Читать «Чехов. Литературная биография» онлайн - страница 97

Борис Зайцев

Ничего не значит, что вокруг жизнь убога и темна, что все пред архиереем трепещут и это его огорчает, и ему не с кем слова сказать. Даже родная мать, даже девочка Катя, племянница, которая всё роняет и у которой волосы над гребенкой на голове стоят как сияние — всё за некой чертой. Но над всем ровный свет, озаряющий всех.

В дольнем, бедном, грешном мире нашем преосвященному Петру тесно. Он и в болезни вспоминает всё о детстве, и о жизни заграницей, куда был послан в южный чудный город, где жил уединенно и изящно, писал ученое сочинение. Всё это — отзвуки высшего. И вот смерть приходит, наконец; на той же Страстной приближается он к ней — недаром ему нездоровилось еще на Вербной всенощной (брюшной тиф). Мать явилась к нему в архиерейские покои, он так хочет обласкать, помочь ей, племяннице Кате: но уже поздно. Он сразу осунулся, ослабел, перестал чувствовать себя архиереем, грозным начальством, напротив, последним, самым незначительным из всех.

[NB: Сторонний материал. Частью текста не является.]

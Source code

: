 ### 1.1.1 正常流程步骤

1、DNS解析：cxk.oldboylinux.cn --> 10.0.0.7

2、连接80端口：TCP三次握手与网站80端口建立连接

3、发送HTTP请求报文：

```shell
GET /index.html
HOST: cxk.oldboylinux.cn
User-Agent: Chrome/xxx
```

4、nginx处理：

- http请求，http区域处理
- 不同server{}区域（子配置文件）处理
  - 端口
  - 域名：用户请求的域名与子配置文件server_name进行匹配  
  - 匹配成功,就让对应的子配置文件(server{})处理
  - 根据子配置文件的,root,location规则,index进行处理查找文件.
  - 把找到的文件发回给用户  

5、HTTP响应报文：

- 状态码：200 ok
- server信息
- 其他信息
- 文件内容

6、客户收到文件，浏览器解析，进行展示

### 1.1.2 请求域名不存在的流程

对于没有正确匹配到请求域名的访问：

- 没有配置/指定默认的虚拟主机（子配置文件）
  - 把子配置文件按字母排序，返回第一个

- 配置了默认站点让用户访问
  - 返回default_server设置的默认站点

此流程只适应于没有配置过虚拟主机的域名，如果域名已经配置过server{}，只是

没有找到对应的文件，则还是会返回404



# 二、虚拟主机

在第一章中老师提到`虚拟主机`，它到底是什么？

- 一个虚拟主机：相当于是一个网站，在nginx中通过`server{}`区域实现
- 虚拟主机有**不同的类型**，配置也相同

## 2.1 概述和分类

«Как хорошо, — думал он. — Как хорошо». Мать сразу поняла, что это конец.

«Она уже не помнила, что он архиерей, и целовала его, как ребенка, очень близкого, родного.

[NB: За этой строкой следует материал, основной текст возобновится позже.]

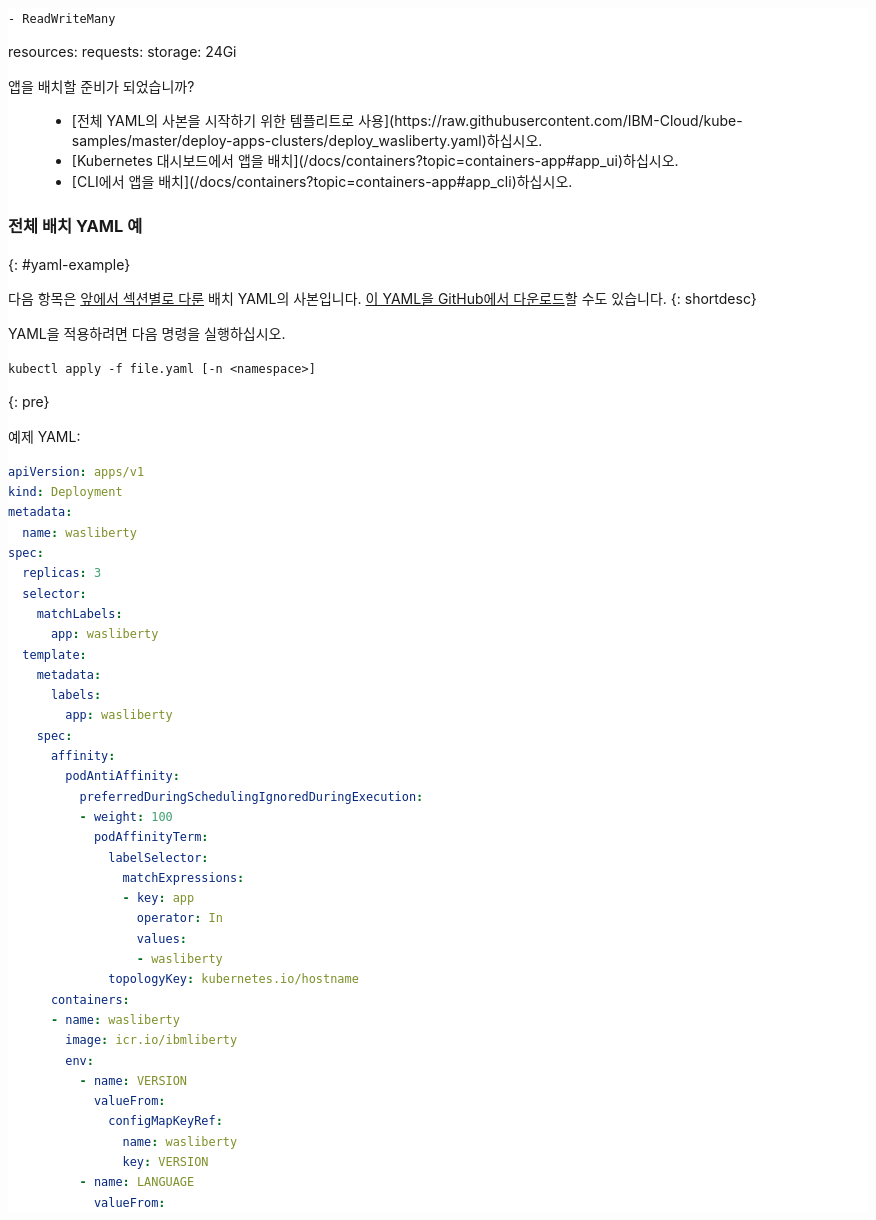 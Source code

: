     - ReadWriteMany
  resources:
    requests:
      storage: 24Gi</pre></code></p></dd>

<dt id="nextsteps">앱을 배치할 준비가 되었습니까?</dt>
<dd><ul><li>[전체 YAML의 사본을 시작하기 위한 템플리트로 사용](https://raw.githubusercontent.com/IBM-Cloud/kube-samples/master/deploy-apps-clusters/deploy_wasliberty.yaml)하십시오.</li>
<li>[Kubernetes 대시보드에서 앱을 배치](/docs/containers?topic=containers-app#app_ui)하십시오.</li>
<li>[CLI에서 앱을 배치](/docs/containers?topic=containers-app#app_cli)하십시오.</li></ul></dd>

</dl>

### 전체 배치 YAML 예
{: #yaml-example}

다음 항목은 [앞에서 섹션별로 다룬](#app_yaml) 배치 YAML의 사본입니다. [이 YAML을 GitHub에서 다운로드](https://raw.githubusercontent.com/IBM-Cloud/kube-samples/master/deploy-apps-clusters/deploy_wasliberty.yaml)할 수도 있습니다.
{: shortdesc}

YAML을 적용하려면 다음 명령을 실행하십시오. 

```
kubectl apply -f file.yaml [-n <namespace>]
```
{: pre}

예제 YAML:

```yaml
apiVersion: apps/v1
kind: Deployment
metadata:
  name: wasliberty
spec:
  replicas: 3
  selector:
    matchLabels:
      app: wasliberty
  template:
    metadata:
      labels:
        app: wasliberty
    spec:
      affinity:
        podAntiAffinity:
          preferredDuringSchedulingIgnoredDuringExecution:
          - weight: 100
            podAffinityTerm:
              labelSelector:
                matchExpressions:
                - key: app
                  operator: In
                  values:
                  - wasliberty
              topologyKey: kubernetes.io/hostname
      containers:
      - name: wasliberty
        image: icr.io/ibmliberty
        env:
          - name: VERSION
            valueFrom:
              configMapKeyRef:
                name: wasliberty
                key: VERSION
          - name: LANGUAGE
            valueFrom:
```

— Павлуша, голубчик... родной мой! Сыночек мой! Отчего ты такой стал? Павлуша, отвечай же мне».

«А он уже не мог выговорить ни слова, ничего не понимал, и представлялось ему, что он, уже простой, обыкновенный человек, идет по полю быстро, весело, постукивая палочкой, а над ним широкое небо, залитое солнцем, и он свободен теперь, как птица, может идти, куда угодно».

Шел он, конечно, просто к Богу.

*   *

*

Повествования свои о духовенстве Чехов начинал о. Христофором Сирийским в «Степи», продолжал дьяконом в «Дуэли», кончил обликом преосвященного Петра — сам, вероятно, не сознавая, что дает удивительную защиту и даже превознесение того самого духовенства, которому готовили уже буревестники мученический венец. Чехов превосходно знал жизнь и не склонен был к односторонности, приглаживанию. И вот оказывается, если взять его изображения духовного сословия, почти вовсе нет обликов отрицательных.

Не знаю, понимал ли Миролюбов, какой дар прислал ему Чехов, могу только сказать, что тогда он замечен и оценен не был. Горький, Андреев шумели больше. Но «Архиерей» не для шума и написан.

Рассказ этот, истинный шедевр, доходил медленно и всё же, как неторопливо создавался, так неспеша и завладевал, чем дальше, тем глубже. Как сказано о зерне горчичном: ...«хотя меньше всех семян, но, когда вырастет, бывает больше всех злаков и становится деревом, так что прилетают птицы небесные и укрываются в ветвях его».